The New Zealand Herald

If everyone wins a prize, it’s a bit like nobody did

- Raybon Kan comment

The title should have been a clue. Nobody expects anything called a Budget to be exciting.

Promising all the suspense of a spreadshee­t, the Budget sounds as exciting as a flat roster for chores.

Put it this way: nobody ever gets Xero confused with Tinder. (Actually I did once. I thought I’d joined a dating site exclusivel­y for gold-diggers. “How shallow are these women! They keep asking for receipts!”)

And while the Budget is all about money, money, money — so in theory it has the potential to be exciting — the prizes yesterday weren’t huge. And if everyone wins a prize, it’s a bit like nobody did.

A weekly difference to some households of say $15 to $30 — that’s like tuning into Lotto to see if you’ve scored Division Five.

And even if $15 to $30 a week isn’t a lot of (cliche alert) avocado toast — it looks like National might just have eaten Labour’s lunch.

Along with low-income families, one of the main winners yesterday was “the average worker” — by definition, Labour’s target market. Game on.

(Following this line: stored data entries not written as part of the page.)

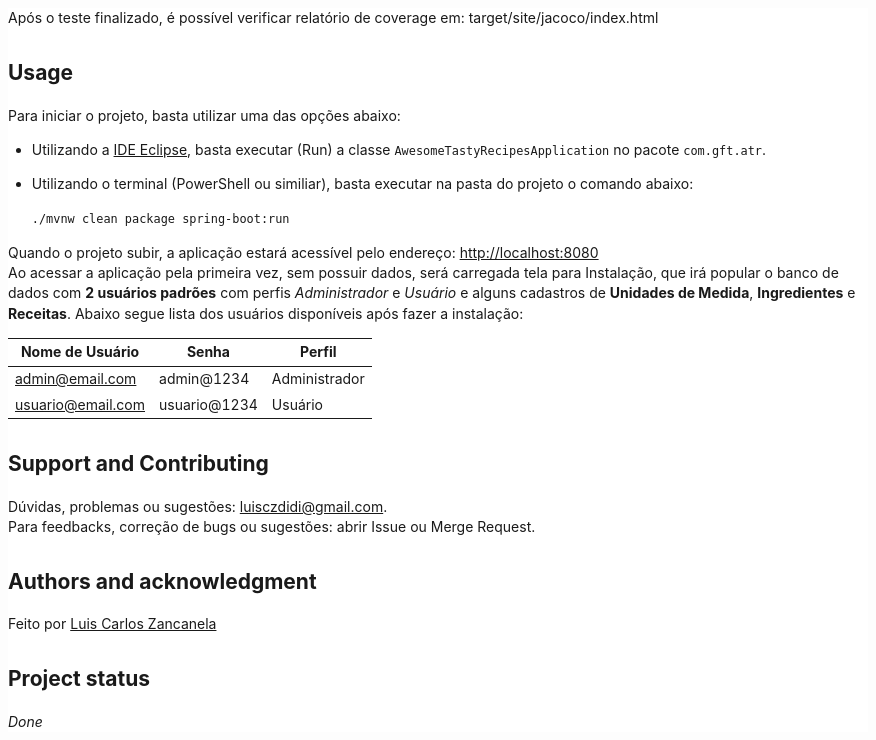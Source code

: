 Após o teste finalizado, é possível verificar relatório de coverage em: target/site/jacoco/index.html

## Usage

Para iniciar o projeto, basta utilizar uma das opções abaixo:

- Utilizando a [IDE Eclipse], basta executar (Run) a classe `AwesomeTastyRecipesApplication` no pacote `com.gft.atr`.  
- Utilizando o terminal (PowerShell ou similiar), basta executar na pasta do projeto o comando abaixo:

    ```shell
    ./mvnw clean package spring-boot:run
    ```

Quando o projeto subir, a aplicação estará acessível pelo endereço: <http://localhost:8080>  
Ao acessar a aplicação pela primeira vez, sem possuir dados, será carregada tela para Instalação, que irá popular o banco de dados com **2 usuários padrões** com perfis _Administrador_ e _Usuário_ e alguns cadastros de **Unidades de Medida**, **Ingredientes** e **Receitas**. Abaixo segue lista dos usuários disponíveis após fazer a instalação:

| Nome de Usuário   | Senha        | Perfil        |
| -------           | -----        | -----         |
| admin@email.com   | admin@1234   | Administrador |
| usuario@email.com | usuario@1234 | Usuário       |

## Support and Contributing

Dúvidas, problemas ou sugestões: luisczdidi@gmail.com.  
Para feedbacks, correção de bugs ou sugestões: abrir Issue ou Merge Request.

## Authors and acknowledgment

Feito por [Luis Carlos Zancanela]  

## Project status

_Done_

[Java 17]: https://docs.oracle.com/en/java/javase/17/docs/api/index.html
[JUnit 5]: https://junit.org/junit5/docs/current/user-guide/index.html
[IDE Eclipse]: https://www.eclipse.org/ide/
[spring initializr]: https://start.spring.io/
[Spring Boot]: https://spring.io/projects/spring-boot
[Maven]: https://maven.apache.org/
[MySQL Community Download]: https://dev.mysql.com/downloads/
[OpenJDK Zulu]: https://www.azul.com/downloads/
[Draw.io]: https://app.diagrams.net/
[Canva]: https://www.canva.com/pt_br/
[Luis Carlos Zancanela]: https://git.gft.com/lsza

[Bootstrap]: https://getbootstrap.com/docs/5.0
[JQuery]: https://jquery.com/
[Font Awesome]: https://fontawesome.com/
[jQuery Raty]: https://www.wbotelhos.com/raty/

[pom.xml]: https://git.gft.com/lsza/desafio-mvc/-/blob/main/pom.xml
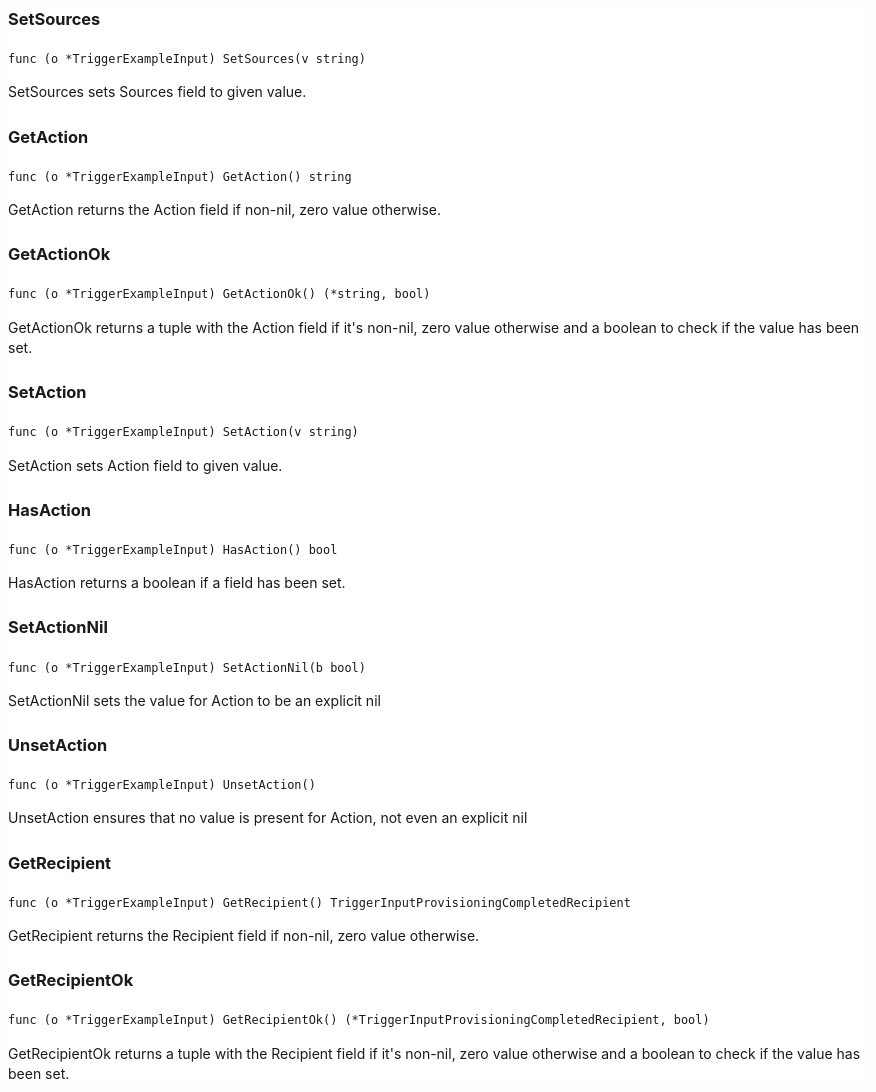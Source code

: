 ### SetSources

`func (o *TriggerExampleInput) SetSources(v string)`

SetSources sets Sources field to given value.


### GetAction

`func (o *TriggerExampleInput) GetAction() string`

GetAction returns the Action field if non-nil, zero value otherwise.

### GetActionOk

`func (o *TriggerExampleInput) GetActionOk() (*string, bool)`

GetActionOk returns a tuple with the Action field if it's non-nil, zero value otherwise
and a boolean to check if the value has been set.

### SetAction

`func (o *TriggerExampleInput) SetAction(v string)`

SetAction sets Action field to given value.

### HasAction

`func (o *TriggerExampleInput) HasAction() bool`

HasAction returns a boolean if a field has been set.

### SetActionNil

`func (o *TriggerExampleInput) SetActionNil(b bool)`

 SetActionNil sets the value for Action to be an explicit nil

### UnsetAction
`func (o *TriggerExampleInput) UnsetAction()`

UnsetAction ensures that no value is present for Action, not even an explicit nil
### GetRecipient

`func (o *TriggerExampleInput) GetRecipient() TriggerInputProvisioningCompletedRecipient`

GetRecipient returns the Recipient field if non-nil, zero value otherwise.

### GetRecipientOk

`func (o *TriggerExampleInput) GetRecipientOk() (*TriggerInputProvisioningCompletedRecipient, bool)`

GetRecipientOk returns a tuple with the Recipient field if it's non-nil, zero value otherwise
and a boolean to check if the value has been set.
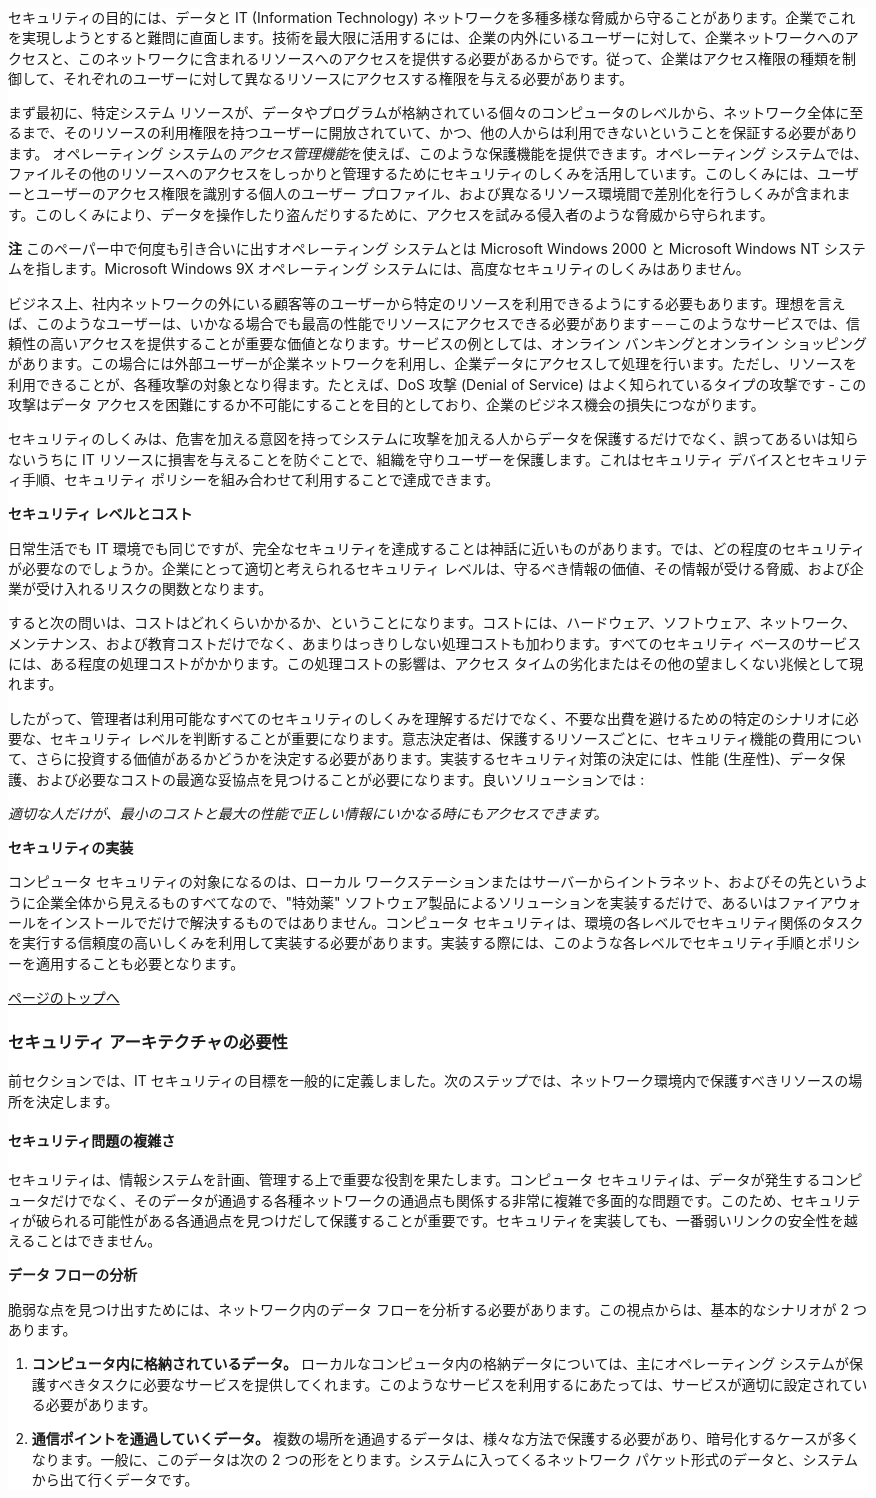 セキュリティの目的には、データと IT (Information Technology) ネットワークを多種多様な脅威から守ることがあります。企業でこれを実現しようとすると難問に直面します。技術を最大限に活用するには、企業の内外にいるユーザーに対して、企業ネットワークへのアクセスと、このネットワークに含まれるリソースへのアクセスを提供する必要があるからです。従って、企業はアクセス権限の種類を制御して、それぞれのユーザーに対して異なるリソースにアクセスする権限を与える必要があります。

まず最初に、特定システム リソースが、データやプログラムが格納されている個々のコンピュータのレベルから、ネットワーク全体に至るまで、そのリソースの利用権限を持つユーザーに開放されていて、かつ、他の人からは利用できないということを保証する必要があります。 オペレーティング システムの*アクセス管理機能*を使えば、このような保護機能を提供できます。オペレーティング システムでは、ファイルその他のリソースへのアクセスをしっかりと管理するためにセキュリティのしくみを活用しています。このしくみには、ユーザーとユーザーのアクセス権限を識別する個人のユーザー プロファイル、および異なるリソース環境間で差別化を行うしくみが含まれます。このしくみにより、データを操作したり盗んだりするために、アクセスを試みる侵入者のような脅威から守られます。

**注** このペーパー中で何度も引き合いに出すオペレーティング システムとは Microsoft Windows 2000 と Microsoft Windows NT システムを指します。Microsoft Windows 9X オペレーティング システムには、高度なセキュリティのしくみはありません。

ビジネス上、社内ネットワークの外にいる顧客等のユーザーから特定のリソースを利用できるようにする必要もあります。理想を言えば、このようなユーザーは、いかなる場合でも最高の性能でリソースにアクセスできる必要があります－－このようなサービスでは、信頼性の高いアクセスを提供することが重要な価値となります。サービスの例としては、オンライン バンキングとオンライン ショッピングがあります。この場合には外部ユーザーが企業ネットワークを利用し、企業データにアクセスして処理を行います。ただし、リソースを利用できることが、各種攻撃の対象となり得ます。たとえば、DoS 攻撃 (Denial of Service) はよく知られているタイプの攻撃です ‐ この攻撃はデータ アクセスを困難にするか不可能にすることを目的としており、企業のビジネス機会の損失につながります。

セキュリティのしくみは、危害を加える意図を持ってシステムに攻撃を加える人からデータを保護するだけでなく、誤ってあるいは知らないうちに IT リソースに損害を与えることを防ぐことで、組織を守りユーザーを保護します。これはセキュリティ デバイスとセキュリティ手順、セキュリティ ポリシーを組み合わせて利用することで達成できます。

**セキュリティ レベルとコスト**

日常生活でも IT 環境でも同じですが、完全なセキュリティを達成することは神話に近いものがあります。では、どの程度のセキュリティが必要なのでしょうか。企業にとって適切と考えられるセキュリティ レベルは、守るべき情報の価値、その情報が受ける脅威、および企業が受け入れるリスクの関数となります。

すると次の問いは、コストはどれくらいかかるか、ということになります。コストには、ハードウェア、ソフトウェア、ネットワーク、メンテナンス、および教育コストだけでなく、あまりはっきりしない処理コストも加わります。すべてのセキュリティ ベースのサービスには、ある程度の処理コストがかかります。この処理コストの影響は、アクセス タイムの劣化またはその他の望ましくない兆候として現れます。

したがって、管理者は利用可能なすべてのセキュリティのしくみを理解するだけでなく、不要な出費を避けるための特定のシナリオに必要な、セキュリティ レベルを判断することが重要になります。意志決定者は、保護するリソースごとに、セキュリティ機能の費用について、さらに投資する価値があるかどうかを決定する必要があります。実装するセキュリティ対策の決定には、性能 (生産性)、データ保護、および必要なコストの最適な妥協点を見つけることが必要になります。良いソリューションでは :

*適切な人だけが、最小のコストと最大の性能で正しい情報にいかなる時にもアクセスできます。*

**セキュリティの実装**

コンピュータ セキュリティの対象になるのは、ローカル ワークステーションまたはサーバーからイントラネット、およびその先というように企業全体から見えるものすべてなので、"特効薬" ソフトウェア製品によるソリューションを実装するだけで、あるいはファイアウォールをインストールでだけで解決するものではありません。コンピュータ セキュリティは、環境の各レベルでセキュリティ関係のタスクを実行する信頼度の高いしくみを利用して実装する必要があります。実装する際には、このような各レベルでセキュリティ手順とポリシーを適用することも必要となります。

[](#mainsection)[ページのトップへ](#mainsection)

### セキュリティ アーキテクチャの必要性

前セクションでは、IT セキュリティの目標を一般的に定義しました。次のステップでは、ネットワーク環境内で保護すべきリソースの場所を決定します。

#### セキュリティ問題の複雑さ

セキュリティは、情報システムを計画、管理する上で重要な役割を果たします。コンピュータ セキュリティは、データが発生するコンピュータだけでなく、そのデータが通過する各種ネットワークの通過点も関係する非常に複雑で多面的な問題です。このため、セキュリティが破られる可能性がある各通過点を見つけだして保護することが重要です。セキュリティを実装しても、一番弱いリンクの安全性を越えることはできません。

**データ フローの分析**

脆弱な点を見つけ出すためには、ネットワーク内のデータ フローを分析する必要があります。この視点からは、基本的なシナリオが 2 つあります。

1.  **コンピュータ内に格納されているデータ。** ローカルなコンピュータ内の格納データについては、主にオペレーティング システムが保護すべきタスクに必要なサービスを提供してくれます。このようなサービスを利用するにあたっては、サービスが適切に設定されている必要があります。

2.  **通信ポイントを通過していくデータ。** 複数の場所を通過するデータは、様々な方法で保護する必要があり、暗号化するケースが多くなります。一般に、このデータは次の 2 つの形をとります。システムに入ってくるネットワーク パケット形式のデータと、システムから出て行くデータです。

RNZ got some money, so that’s good. Now their staff can be paid in money, rather than pieces of native bird.

The tough thing about evaluating a Budget is to notice what’s not in it. Clean water. All the problems we’re fatigued talking about: Auckland housing, Auckland gridlock.

It’s like the Government thinks a train to Auckland Airport isn’t a priority. After all, it’s an airport. Can’t people fly there? Immigrants manage to fly there! What excuse have locals got?

But if you’re a child with behavioura­l issues, in a low-income family, supported by an average worker, and your mental health issues are due to an unrequited, burning desire for a City Rail Link, then yesterday’s Budget was a love letter to you.

Hurry up and get old enough to vote!